**Aim of the exercise:**
Pull out every line below that contains the word "alkaa".

**Saved entries:**

* * * * *

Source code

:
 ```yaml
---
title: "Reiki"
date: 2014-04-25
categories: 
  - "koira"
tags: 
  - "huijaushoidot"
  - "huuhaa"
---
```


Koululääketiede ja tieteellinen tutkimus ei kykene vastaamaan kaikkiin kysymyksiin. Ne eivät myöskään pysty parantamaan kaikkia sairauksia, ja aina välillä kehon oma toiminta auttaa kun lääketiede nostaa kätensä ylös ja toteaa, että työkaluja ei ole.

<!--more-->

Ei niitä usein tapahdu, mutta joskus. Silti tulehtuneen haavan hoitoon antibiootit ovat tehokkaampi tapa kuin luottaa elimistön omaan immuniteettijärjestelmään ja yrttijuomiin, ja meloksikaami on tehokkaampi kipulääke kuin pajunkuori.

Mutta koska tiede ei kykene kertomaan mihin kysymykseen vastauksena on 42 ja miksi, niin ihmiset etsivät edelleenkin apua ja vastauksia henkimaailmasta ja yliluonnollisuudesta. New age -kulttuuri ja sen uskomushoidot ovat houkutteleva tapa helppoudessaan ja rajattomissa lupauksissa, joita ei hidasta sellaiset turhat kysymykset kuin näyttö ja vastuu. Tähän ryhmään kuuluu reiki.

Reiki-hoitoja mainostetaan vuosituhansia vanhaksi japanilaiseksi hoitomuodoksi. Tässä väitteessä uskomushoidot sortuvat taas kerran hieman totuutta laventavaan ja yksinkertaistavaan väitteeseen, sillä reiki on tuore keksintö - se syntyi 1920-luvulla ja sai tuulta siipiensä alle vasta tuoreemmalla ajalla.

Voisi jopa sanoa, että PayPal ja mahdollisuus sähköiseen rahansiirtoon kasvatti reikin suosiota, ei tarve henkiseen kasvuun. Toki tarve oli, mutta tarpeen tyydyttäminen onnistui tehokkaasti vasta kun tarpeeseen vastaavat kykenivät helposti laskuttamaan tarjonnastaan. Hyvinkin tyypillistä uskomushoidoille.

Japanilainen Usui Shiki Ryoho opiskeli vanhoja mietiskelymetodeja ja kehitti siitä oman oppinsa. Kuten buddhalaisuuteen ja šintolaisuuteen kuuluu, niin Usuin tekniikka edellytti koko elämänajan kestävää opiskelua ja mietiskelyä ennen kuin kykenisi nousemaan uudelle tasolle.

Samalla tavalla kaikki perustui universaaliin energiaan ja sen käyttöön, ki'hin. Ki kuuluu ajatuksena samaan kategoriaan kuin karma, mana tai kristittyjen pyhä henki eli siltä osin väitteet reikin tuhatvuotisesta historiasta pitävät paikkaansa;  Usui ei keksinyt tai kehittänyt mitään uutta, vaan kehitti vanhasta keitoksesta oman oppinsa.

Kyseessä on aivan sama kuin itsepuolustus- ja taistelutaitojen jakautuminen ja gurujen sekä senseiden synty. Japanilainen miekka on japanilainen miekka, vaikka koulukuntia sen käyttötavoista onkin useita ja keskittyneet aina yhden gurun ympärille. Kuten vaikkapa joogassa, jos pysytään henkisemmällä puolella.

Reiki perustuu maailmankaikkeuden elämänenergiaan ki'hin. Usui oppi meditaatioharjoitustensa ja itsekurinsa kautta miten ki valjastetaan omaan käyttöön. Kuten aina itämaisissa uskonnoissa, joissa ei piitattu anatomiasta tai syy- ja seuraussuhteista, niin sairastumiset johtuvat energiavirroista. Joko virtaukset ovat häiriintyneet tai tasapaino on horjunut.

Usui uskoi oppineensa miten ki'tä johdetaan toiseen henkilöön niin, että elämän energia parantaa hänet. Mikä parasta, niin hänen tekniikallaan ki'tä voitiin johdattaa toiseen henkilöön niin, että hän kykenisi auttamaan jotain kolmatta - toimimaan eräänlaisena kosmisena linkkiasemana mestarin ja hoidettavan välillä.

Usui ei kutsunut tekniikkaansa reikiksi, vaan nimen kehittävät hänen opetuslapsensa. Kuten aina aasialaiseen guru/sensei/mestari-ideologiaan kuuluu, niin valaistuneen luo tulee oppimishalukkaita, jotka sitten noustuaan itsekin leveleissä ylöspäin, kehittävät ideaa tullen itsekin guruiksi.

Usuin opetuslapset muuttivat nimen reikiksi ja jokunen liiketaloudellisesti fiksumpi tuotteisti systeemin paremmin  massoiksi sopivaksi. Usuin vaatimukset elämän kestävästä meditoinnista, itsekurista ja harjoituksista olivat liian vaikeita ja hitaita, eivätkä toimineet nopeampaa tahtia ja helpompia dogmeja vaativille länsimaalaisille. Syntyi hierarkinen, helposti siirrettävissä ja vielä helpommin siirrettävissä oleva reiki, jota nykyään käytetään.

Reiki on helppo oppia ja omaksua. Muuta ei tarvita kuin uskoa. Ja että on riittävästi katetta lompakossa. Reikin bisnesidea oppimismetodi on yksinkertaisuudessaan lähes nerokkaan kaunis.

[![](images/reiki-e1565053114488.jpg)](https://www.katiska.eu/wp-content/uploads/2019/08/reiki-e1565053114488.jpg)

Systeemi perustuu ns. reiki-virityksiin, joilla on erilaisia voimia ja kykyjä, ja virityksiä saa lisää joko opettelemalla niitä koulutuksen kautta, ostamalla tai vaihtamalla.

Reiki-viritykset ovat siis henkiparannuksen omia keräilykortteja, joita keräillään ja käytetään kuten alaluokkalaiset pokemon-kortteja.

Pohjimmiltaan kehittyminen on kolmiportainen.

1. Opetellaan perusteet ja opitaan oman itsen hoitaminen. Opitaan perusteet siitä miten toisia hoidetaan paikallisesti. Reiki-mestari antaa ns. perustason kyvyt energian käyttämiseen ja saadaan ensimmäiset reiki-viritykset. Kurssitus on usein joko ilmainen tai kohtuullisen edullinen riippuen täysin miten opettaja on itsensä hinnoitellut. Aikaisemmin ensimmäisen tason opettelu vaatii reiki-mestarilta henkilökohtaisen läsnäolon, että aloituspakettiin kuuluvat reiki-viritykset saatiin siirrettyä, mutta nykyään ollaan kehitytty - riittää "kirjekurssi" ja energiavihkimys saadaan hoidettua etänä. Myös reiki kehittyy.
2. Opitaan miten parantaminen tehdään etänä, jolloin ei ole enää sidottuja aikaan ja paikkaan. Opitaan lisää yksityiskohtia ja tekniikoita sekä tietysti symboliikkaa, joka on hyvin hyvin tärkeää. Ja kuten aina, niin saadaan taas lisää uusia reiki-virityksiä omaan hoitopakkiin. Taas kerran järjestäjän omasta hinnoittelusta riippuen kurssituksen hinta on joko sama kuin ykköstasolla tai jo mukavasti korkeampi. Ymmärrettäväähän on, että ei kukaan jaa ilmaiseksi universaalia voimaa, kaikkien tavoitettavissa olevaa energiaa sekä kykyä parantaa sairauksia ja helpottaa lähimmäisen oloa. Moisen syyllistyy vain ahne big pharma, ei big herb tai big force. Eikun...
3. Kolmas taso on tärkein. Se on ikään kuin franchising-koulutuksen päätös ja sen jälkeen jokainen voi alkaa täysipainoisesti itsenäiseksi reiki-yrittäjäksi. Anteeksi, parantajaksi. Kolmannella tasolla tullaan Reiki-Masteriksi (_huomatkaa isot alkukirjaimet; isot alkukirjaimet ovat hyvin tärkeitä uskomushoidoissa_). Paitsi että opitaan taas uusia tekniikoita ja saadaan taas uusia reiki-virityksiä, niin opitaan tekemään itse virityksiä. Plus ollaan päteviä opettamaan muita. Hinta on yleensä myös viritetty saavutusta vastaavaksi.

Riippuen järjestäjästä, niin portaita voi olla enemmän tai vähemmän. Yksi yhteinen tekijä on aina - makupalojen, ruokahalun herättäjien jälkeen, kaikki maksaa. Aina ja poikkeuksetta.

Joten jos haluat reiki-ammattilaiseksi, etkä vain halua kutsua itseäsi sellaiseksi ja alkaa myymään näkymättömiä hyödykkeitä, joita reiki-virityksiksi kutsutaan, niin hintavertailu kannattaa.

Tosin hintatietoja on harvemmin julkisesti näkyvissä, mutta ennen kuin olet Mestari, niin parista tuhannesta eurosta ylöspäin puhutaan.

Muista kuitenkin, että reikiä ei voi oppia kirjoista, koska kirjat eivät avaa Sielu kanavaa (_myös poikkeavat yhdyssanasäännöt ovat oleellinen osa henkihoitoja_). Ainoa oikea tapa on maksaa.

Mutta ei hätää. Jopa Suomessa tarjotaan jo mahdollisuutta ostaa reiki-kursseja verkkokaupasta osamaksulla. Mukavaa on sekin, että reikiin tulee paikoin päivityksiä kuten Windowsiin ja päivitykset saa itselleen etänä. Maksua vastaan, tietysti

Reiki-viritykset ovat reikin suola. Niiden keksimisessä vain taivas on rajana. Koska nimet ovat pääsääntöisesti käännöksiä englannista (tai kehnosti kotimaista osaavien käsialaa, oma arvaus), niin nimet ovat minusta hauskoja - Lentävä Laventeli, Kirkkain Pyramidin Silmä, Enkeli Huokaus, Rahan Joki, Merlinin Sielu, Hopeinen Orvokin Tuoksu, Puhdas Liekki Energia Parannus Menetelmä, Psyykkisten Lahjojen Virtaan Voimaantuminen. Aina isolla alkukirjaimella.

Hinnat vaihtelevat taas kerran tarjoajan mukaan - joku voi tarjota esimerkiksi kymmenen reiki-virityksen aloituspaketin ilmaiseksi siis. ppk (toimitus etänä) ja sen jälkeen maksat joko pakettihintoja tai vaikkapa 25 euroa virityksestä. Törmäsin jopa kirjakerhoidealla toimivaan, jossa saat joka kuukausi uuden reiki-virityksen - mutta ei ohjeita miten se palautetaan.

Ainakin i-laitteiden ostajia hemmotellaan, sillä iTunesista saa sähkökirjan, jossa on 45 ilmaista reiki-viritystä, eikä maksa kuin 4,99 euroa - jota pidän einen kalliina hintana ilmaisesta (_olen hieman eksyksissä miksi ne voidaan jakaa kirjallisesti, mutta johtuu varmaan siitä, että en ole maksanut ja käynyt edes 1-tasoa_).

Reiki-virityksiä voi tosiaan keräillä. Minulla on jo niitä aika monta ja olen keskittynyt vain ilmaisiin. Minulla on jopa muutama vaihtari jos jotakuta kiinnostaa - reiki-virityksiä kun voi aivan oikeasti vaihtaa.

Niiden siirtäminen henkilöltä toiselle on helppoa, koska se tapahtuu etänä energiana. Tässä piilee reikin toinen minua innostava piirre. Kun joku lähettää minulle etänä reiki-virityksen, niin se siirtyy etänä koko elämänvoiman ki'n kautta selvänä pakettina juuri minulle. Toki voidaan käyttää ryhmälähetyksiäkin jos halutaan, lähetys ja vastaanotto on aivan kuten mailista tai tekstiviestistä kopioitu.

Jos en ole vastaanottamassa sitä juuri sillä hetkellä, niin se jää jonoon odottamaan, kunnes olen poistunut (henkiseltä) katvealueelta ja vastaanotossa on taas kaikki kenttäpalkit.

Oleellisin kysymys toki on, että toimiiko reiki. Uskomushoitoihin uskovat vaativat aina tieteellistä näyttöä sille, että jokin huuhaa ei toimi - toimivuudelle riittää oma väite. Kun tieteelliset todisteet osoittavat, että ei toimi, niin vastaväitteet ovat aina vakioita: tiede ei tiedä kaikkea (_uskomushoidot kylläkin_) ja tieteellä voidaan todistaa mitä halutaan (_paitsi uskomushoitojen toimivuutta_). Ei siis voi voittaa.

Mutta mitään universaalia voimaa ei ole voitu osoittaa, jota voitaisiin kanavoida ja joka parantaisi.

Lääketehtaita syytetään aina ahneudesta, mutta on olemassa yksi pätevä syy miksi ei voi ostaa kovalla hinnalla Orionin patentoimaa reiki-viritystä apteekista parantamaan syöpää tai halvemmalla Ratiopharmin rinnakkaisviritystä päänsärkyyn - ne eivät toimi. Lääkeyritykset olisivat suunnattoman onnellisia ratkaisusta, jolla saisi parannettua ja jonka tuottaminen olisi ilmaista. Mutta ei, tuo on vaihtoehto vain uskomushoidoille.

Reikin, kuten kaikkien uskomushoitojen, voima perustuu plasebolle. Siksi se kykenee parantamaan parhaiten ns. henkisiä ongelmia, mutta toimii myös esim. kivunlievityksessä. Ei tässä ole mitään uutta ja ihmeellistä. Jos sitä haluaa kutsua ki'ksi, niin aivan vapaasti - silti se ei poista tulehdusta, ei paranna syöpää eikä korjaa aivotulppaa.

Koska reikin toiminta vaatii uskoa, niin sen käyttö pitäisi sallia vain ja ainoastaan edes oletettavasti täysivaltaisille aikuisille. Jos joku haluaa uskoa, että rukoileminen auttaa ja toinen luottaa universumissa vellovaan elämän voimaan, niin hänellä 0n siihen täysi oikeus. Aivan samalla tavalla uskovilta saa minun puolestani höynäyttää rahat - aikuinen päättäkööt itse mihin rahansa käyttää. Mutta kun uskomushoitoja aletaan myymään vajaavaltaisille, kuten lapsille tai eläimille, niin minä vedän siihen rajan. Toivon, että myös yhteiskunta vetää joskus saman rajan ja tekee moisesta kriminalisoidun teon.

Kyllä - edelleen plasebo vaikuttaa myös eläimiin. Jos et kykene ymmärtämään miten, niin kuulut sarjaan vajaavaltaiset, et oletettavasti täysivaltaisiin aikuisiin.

* * * * *

**Solution to this task:**
3. Kolmas taso on tärkein. Se on ikään kuin franchising-koulutuksen päätös ja sen jälkeen jokainen voi alkaa täysipainoisesti itsenäiseksi reiki-yrittäjäksi. Anteeksi, parantajaksi. Kolmannella tasolla tullaan Reiki-Masteriksi (_huomatkaa isot alkukirjaimet; isot alkukirjaimet ovat hyvin tärkeitä uskomushoidoissa_). Paitsi että opitaan taas uusia tekniikoita ja saadaan taas uusia reiki-virityksiä, niin opitaan tekemään itse virityksiä. Plus ollaan päteviä opettamaan muita. Hinta on yleensä myös viritetty saavutusta vastaavaksi.
Joten jos haluat reiki-ammattilaiseksi, etkä vain halua kutsua itseäsi sellaiseksi ja alkaa myymään näkymättömiä hyödykkeitä, joita reiki-virityksiksi kutsutaan, niin hintavertailu kannattaa.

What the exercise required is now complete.